## Work instructions
Starting at the line that contains "# 🛡️ Security" and ending at the line that contains "email or hotline", the lines below are to be given again exactly, with nothing added.

## Dataset extract
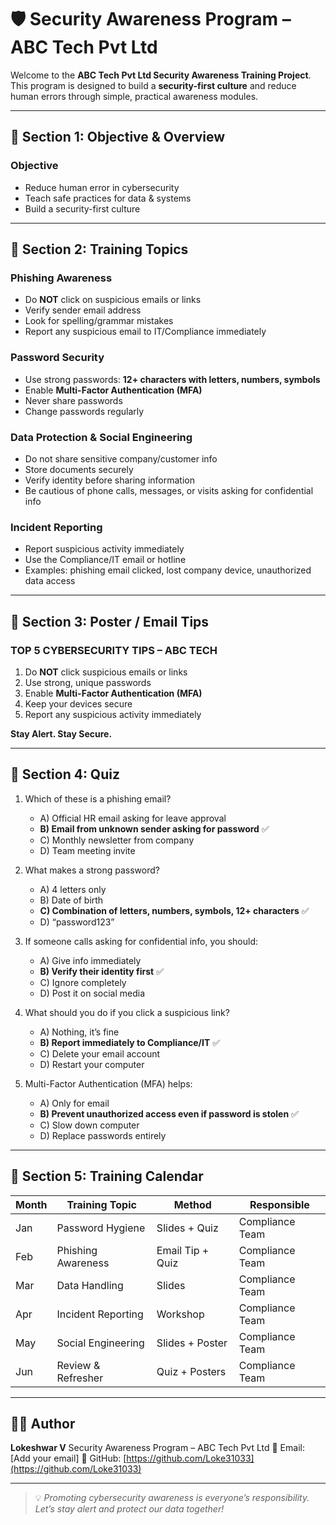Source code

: # 🛡️ Security Awareness Program – ABC Tech Pvt Ltd

Welcome to the **ABC Tech Pvt Ltd Security Awareness Training Project**.
This program is designed to build a **security-first culture** and reduce human errors through simple, practical awareness modules.

---

## 📘 Section 1: Objective & Overview

### **Objective**

* Reduce human error in cybersecurity
* Teach safe practices for data & systems
* Build a security-first culture

---

## 🧠 Section 2: Training Topics

### **Phishing Awareness**

* Do **NOT** click on suspicious emails or links
* Verify sender email address
* Look for spelling/grammar mistakes
* Report any suspicious email to IT/Compliance immediately

### **Password Security**

* Use strong passwords: **12+ characters with letters, numbers, symbols**
* Enable **Multi-Factor Authentication (MFA)**
* Never share passwords
* Change passwords regularly

### **Data Protection & Social Engineering**

* Do not share sensitive company/customer info
* Store documents securely
* Verify identity before sharing information
* Be cautious of phone calls, messages, or visits asking for confidential info

### **Incident Reporting**

* Report suspicious activity immediately
* Use the Compliance/IT email or hotline
* Examples: phishing email clicked, lost company device, unauthorized data access

---

## 🧾 Section 3: Poster / Email Tips

### **TOP 5 CYBERSECURITY TIPS – ABC TECH**

1. Do **NOT** click suspicious emails or links
2. Use strong, unique passwords
3. Enable **Multi-Factor Authentication (MFA)**
4. Keep your devices secure
5. Report any suspicious activity immediately

**Stay Alert. Stay Secure.**

---

## 📝 Section 4: Quiz

1. Which of these is a phishing email?

   * A) Official HR email asking for leave approval
   * **B) Email from unknown sender asking for password** ✅
   * C) Monthly newsletter from company
   * D) Team meeting invite

2. What makes a strong password?

   * A) 4 letters only
   * B) Date of birth
   * **C) Combination of letters, numbers, symbols, 12+ characters** ✅
   * D) “password123”

3. If someone calls asking for confidential info, you should:

   * A) Give info immediately
   * **B) Verify their identity first** ✅
   * C) Ignore completely
   * D) Post it on social media

4. What should you do if you click a suspicious link?

   * A) Nothing, it’s fine
   * **B) Report immediately to Compliance/IT** ✅
   * C) Delete your email account
   * D) Restart your computer

5. Multi-Factor Authentication (MFA) helps:

   * A) Only for email
   * **B) Prevent unauthorized access even if password is stolen** ✅
   * C) Slow down computer
   * D) Replace passwords entirely

---

## 📅 Section 5: Training Calendar

| Month | Training Topic     | Method           | Responsible     |
| ----- | ------------------ | ---------------- | --------------- |
| Jan   | Password Hygiene   | Slides + Quiz    | Compliance Team |
| Feb   | Phishing Awareness | Email Tip + Quiz | Compliance Team |
| Mar   | Data Handling      | Slides           | Compliance Team |
| Apr   | Incident Reporting | Workshop         | Compliance Team |
| May   | Social Engineering | Slides + Poster  | Compliance Team |
| Jun   | Review & Refresher | Quiz + Posters   | Compliance Team |

---

## 🧑‍💻 Author

**Lokeshwar V**
Security Awareness Program – ABC Tech Pvt Ltd
📧 Email: [Add your email]
🔗 GitHub: [https://github.com/Loke31033](https://github.com/Loke31033)

---

> 💡 *Promoting cybersecurity awareness is everyone’s responsibility. Let’s stay alert and protect our data together!*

## Result
: # 🛡️ Security Awareness Program – ABC Tech Pvt Ltd

Welcome to the **ABC Tech Pvt Ltd Security Awareness Training Project**.
This program is designed to build a **security-first culture** and reduce human errors through simple, practical awareness modules.

---

## 📘 Section 1: Objective & Overview

### **Objective**

* Reduce human error in cybersecurity
* Teach safe practices for data & systems
* Build a security-first culture

---

## 🧠 Section 2: Training Topics

### **Phishing Awareness**

* Do **NOT** click on suspicious emails or links
* Verify sender email address
* Look for spelling/grammar mistakes
* Report any suspicious email to IT/Compliance immediately

### **Password Security**

* Use strong passwords: **12+ characters with letters, numbers, symbols**
* Enable **Multi-Factor Authentication (MFA)**
* Never share passwords
* Change passwords regularly

### **Data Protection & Social Engineering**

* Do not share sensitive company/customer info
* Store documents securely
* Verify identity before sharing information
* Be cautious of phone calls, messages, or visits asking for confidential info

### **Incident Reporting**

* Report suspicious activity immediately
* Use the Compliance/IT email or hotline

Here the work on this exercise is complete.